Court Opinion

ID: 3864106
Source: CourtListenerOpinion
Date Created: 2016-07-06 08:57:43.149391+00
Date Added: 2024-06-11T13:31:04.399945
License: Public Domain

The defendant, by his counsel, has also moved for a new trial in this cause, and for reason therefor, among others, says "that the verdict is against the legal evidence in said cause, there being no legal evidence proving the issue joined by the pleadings."
The issue joined by the pleadings was, whether the guardian did, after the making of the bond and during his continuance in office, to wit: on the 21st day of October, 1823, and on divers other days and times between that day and the date of the plaintiffs' writ, have and receive goods, chattels and monies of the wards, and failed during his life-time to exhibit an inventory thereof to the Court of Probate. Upon this issue the jury returned their verdict, that the guardian did receive property of the wards on the 21st day of October, 1823, and on divers days and times after the making of the bond, and before the date of the writ, and that he did not return any inventory thereof to the Court of Probate.

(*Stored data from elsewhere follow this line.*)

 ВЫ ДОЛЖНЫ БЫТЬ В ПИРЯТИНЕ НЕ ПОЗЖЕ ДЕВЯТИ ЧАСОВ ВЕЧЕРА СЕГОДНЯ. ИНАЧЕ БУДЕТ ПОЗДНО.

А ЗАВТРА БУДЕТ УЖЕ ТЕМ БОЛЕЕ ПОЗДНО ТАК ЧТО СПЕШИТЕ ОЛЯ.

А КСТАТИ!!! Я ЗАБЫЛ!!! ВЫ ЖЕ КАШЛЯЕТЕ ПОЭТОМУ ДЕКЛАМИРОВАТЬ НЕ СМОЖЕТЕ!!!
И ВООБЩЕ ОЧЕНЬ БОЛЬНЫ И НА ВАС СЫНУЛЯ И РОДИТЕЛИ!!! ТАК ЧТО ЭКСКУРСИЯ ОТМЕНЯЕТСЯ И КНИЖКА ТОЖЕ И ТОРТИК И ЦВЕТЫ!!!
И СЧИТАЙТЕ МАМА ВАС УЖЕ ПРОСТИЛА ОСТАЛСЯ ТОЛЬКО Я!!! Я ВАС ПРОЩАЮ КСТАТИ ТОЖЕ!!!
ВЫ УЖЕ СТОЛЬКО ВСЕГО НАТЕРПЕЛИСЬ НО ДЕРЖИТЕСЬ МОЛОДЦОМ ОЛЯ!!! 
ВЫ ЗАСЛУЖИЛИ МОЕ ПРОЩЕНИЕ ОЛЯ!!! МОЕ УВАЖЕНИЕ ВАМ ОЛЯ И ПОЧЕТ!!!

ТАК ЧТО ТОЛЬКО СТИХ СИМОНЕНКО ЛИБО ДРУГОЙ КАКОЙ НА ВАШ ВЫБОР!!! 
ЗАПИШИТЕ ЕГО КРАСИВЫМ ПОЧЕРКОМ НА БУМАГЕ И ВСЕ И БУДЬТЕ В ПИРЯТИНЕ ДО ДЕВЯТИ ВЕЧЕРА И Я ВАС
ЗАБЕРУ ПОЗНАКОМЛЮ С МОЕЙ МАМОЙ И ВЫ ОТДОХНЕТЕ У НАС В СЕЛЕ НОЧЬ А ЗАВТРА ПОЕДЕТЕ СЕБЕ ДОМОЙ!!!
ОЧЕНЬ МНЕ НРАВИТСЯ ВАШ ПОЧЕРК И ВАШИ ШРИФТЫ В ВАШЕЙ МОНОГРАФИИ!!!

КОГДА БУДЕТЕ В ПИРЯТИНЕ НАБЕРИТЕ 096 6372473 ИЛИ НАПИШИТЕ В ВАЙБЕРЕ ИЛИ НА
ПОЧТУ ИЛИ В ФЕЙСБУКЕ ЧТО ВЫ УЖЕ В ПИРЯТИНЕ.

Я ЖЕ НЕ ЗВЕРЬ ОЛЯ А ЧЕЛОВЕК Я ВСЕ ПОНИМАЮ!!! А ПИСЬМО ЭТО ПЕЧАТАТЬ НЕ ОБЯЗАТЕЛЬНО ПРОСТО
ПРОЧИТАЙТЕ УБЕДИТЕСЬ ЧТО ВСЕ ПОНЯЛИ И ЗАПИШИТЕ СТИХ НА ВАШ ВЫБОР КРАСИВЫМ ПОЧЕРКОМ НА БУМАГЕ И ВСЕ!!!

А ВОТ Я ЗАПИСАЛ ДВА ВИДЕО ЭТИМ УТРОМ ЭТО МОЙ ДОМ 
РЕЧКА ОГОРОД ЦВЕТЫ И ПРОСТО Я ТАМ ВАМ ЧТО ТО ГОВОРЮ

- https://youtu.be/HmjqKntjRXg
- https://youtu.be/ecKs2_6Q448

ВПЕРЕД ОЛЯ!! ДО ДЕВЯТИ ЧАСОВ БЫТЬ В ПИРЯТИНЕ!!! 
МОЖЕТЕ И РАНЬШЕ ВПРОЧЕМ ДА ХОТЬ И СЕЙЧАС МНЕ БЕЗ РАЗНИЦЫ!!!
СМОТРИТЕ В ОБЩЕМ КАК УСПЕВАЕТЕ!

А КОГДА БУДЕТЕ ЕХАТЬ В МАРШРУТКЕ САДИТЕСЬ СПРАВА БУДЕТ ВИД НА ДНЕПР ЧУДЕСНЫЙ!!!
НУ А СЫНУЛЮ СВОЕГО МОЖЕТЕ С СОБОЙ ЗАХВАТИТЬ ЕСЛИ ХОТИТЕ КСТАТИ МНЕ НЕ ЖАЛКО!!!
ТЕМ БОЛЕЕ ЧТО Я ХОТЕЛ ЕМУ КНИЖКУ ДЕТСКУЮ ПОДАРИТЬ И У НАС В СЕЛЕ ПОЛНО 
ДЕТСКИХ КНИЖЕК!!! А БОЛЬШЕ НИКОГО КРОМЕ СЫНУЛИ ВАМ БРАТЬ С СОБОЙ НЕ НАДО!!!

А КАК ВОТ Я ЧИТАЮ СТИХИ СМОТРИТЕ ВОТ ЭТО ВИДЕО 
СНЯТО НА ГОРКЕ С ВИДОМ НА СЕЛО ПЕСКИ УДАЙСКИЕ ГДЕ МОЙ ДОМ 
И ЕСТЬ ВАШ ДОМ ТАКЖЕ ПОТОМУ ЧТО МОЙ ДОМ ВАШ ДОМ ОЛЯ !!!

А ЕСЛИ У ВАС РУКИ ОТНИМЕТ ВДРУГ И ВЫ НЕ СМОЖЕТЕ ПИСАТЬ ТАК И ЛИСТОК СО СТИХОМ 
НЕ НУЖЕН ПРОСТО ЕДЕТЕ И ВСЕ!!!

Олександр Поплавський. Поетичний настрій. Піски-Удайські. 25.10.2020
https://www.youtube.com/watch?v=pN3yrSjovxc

The only material matter of the issue was, whether the guardian received property on the 21st of October, 1823, as it is the only material matter of the verdict which the jury have returned.
The evidence submitted in proof upon the trial of the issue was, that Obadiah Mathewson, the father of the wards, died at Baltimore, in the year 1822: that administration *Page 225 
was committed by the Orphans' Court, in Baltimore, to Susannah Mathewson, his widow, who gave bond in the sum of $15,000: that she exhibited an inventory of the estate of said deceased on the 7th of May, 1822, amounting to the sum of $978 10, and it was admitted that she never settled her account as Administratrix, with said Orphans' Court, or with the heirs of the said Obadiah: that at the time of the said Obadiah's decease, there was a co-partnership existing between him and his brother, Asahel Mathewson, and upon the dissolution of that firm by the decease of said Obadiah, Asahel Mathewson entered into co-partnership with the said Amasa Sprague, the guardian, which partnership continued till the decease of the said Asahel, in 1825, and that the said Amasa Sprague received the books, property and effects of the firm as surviving partner: that taxes were assessed by the assessors of taxes in Cranston to the said Amasa Sprague, for the property of these wards, in the year 1829, which taxes were paid by him, and taxes continued to be thus assessed and paid till the year 1841.
We think the jury could not have weighed the evidence in reference to the only material question in the issue joined, viz.: the receipt of property on the 21st day of October, 1823, the date of the bond, and must have considered it with reference only to the fact whether he received property at all during his life, and while guardian, and irrespective of the time when it was received.